UPDATE (Feb. 25, 4:58 p.m.): Since publication of this post, the Last Man organizers have acknowledged that their database did not include one contestant who was still viable in the competition. She has since been eliminated, but the numbers in this post would be slightly different if the database had been correct at the time of publication.


I do not approve of anything that tampers with natural ignorance. Ignorance is like a delicate exotic fruit; touch it and the bloom is gone. — Oscar Wilde, “The Importance of Being Earnest”

There are some people out there who can’t leave an iced-over puddle unstomped, a freshly poured slab of concrete unmarked, or innocence unspoiled.

On Tuesday, we published a story about a competition called Last Man, a challenge to see who can be the “last” American to still not know who won the Super Bowl. More than two weeks after the football game, 29 of the initial 199 Last Man players remained, and the competition had largely gone stagnant.

But then a reader of my piece started targeting the remaining players. By the end of Tuesday night, 28 percent of the remaining competitors had been taken out, leaving only 21 players.

libresco-lastman2-1

Mea culpa!

The assassin’s murder weapon was Twitter, that scourge on the ignorant masses. By creating an account with the Twitter name “[team name redacted] Won SB 50,” the assassin was able to force what Last Manners call “The Knowledge” (aka who won) upon unsuspecting players through favorites and replies. He took out as many people in eight hours as had been eliminated in the entire second week of the competition.

The Last Man Twitter account, which had announced on Sunday that active coverage of the survivors would be winding down, sent out a warning to “go dark like it’s post-SB week again.”

I had to know what would lead someone to become a Last Man assassin (and see if I could assuage my own guilt), so I used his medium of choice to get in touch. Over Twitter DM, the assassin declined to offer his full name but confirmed that he was a man who had seen my article, wanted to see how many players he could take out and made the Twitter account as “a spur of the moment thing.” He said that spoiling the result seemed like fair game, as he felt the players should have expected that this could happen. (Someone pulled a similar stunt last year.19)

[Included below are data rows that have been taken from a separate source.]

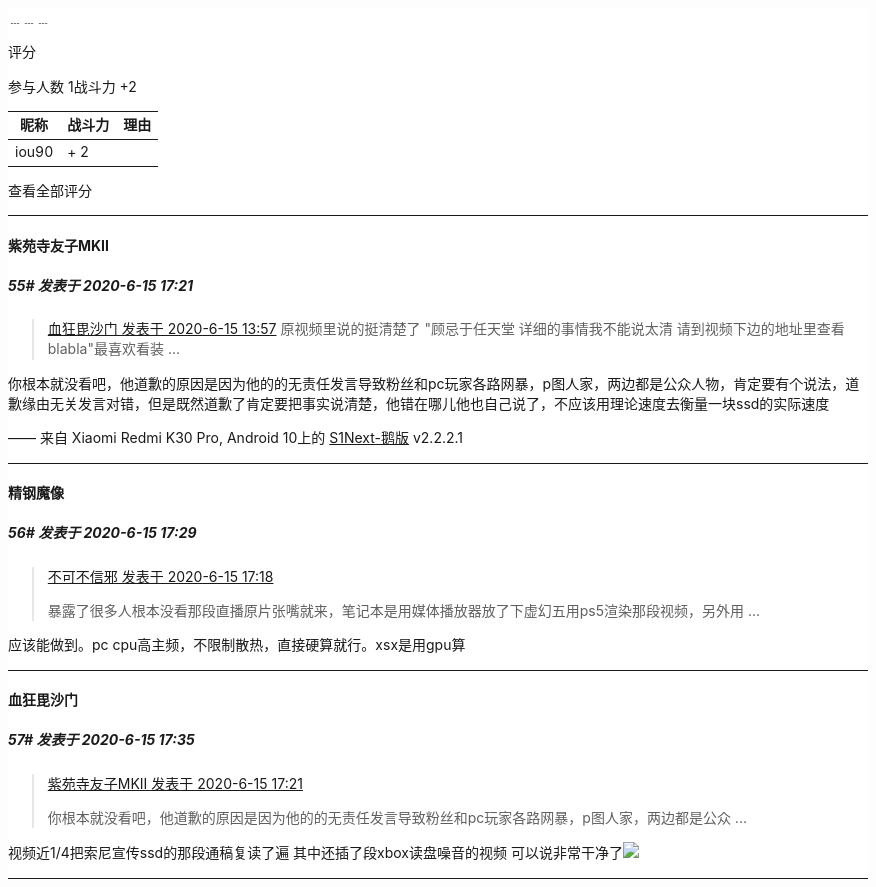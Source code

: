 ﹍﹍﹍

评分


 参与人数 1战斗力 +2

|昵称|战斗力|理由|
|----|---|---|
| iou90| + 2||


查看全部评分


-----

####  紫苑寺友子MKII  
##### 55#       发表于 2020-6-15 17:21


<blockquote><a href="httphttps://bbs.saraba1st.com/2b/forum.php?mod=redirect&amp;goto=findpost&amp;pid=47812276&amp;ptid=1941762" target="_blank">血狂毘沙门 发表于 2020-6-15 13:57</a>
原视频里说的挺清楚了 "顾忌于任天堂 详细的事情我不能说太清 请到视频下边的地址里查看blabla"最喜欢看装 ...</blockquote>
你根本就没看吧，他道歉的原因是因为他的的无责任发言导致粉丝和pc玩家各路网暴，p图人家，两边都是公众人物，肯定要有个说法，道歉缘由无关发言对错，但是既然道歉了肯定要把事实说清楚，他错在哪儿他也自己说了，不应该用理论速度去衡量一块ssd的实际速度

—— 来自 Xiaomi Redmi K30 Pro, Android 10上的 [S1Next-鹅版](https://github.com/ykrank/S1-Next/releases) v2.2.2.1


-----

####  精钢魔像  
##### 56#       发表于 2020-6-15 17:29


<blockquote><a href="httphttps://bbs.saraba1st.com/2b/forum.php?mod=redirect&amp;goto=findpost&amp;pid=47814941&amp;ptid=1941762" target="_blank">不可不信邪 发表于 2020-6-15 17:18</a>

暴露了很多人根本没看那段直播原片张嘴就来，笔记本是用媒体播放器放了下虚幻五用ps5渲染那段视频，另外用 ...</blockquote>
应该能做到。pc cpu高主频，不限制散热，直接硬算就行。xsx是用gpu算


-----

####  血狂毘沙门  
##### 57#       发表于 2020-6-15 17:35


<blockquote><a href="httphttps://bbs.saraba1st.com/2b/forum.php?mod=redirect&amp;goto=findpost&amp;pid=47815004&amp;ptid=1941762" target="_blank">紫苑寺友子MKII 发表于 2020-6-15 17:21</a>

你根本就没看吧，他道歉的原因是因为他的的无责任发言导致粉丝和pc玩家各路网暴，p图人家，两边都是公众 ...</blockquote>
视频近1/4把索尼宣传ssd的那段通稿复读了遍 其中还插了段xbox读盘噪音的视频 可以说非常干净了<img src="https://static.saraba1st.com/image/smiley/face2017/065.png" referrerpolicy="no-referrer">


-----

But the reactions of eliminated players on Twitter, some more profane than others, have given the anonymous assassin pause. “I’d be lying if I said I didn’t feel bad,” he told me. There hasn’t been a death recorded in the Last Man database since 9:43 p.m. on Tuesday, and the assassin’s Twitter account doesn’t appear to have taken any additional action since earlier that afternoon. On Wednesday, he told me that he won’t be collecting scalps next year. Nor will he be competing himself: He’s a fan of football and acquired The Knowledge the conventional way, by watching the game.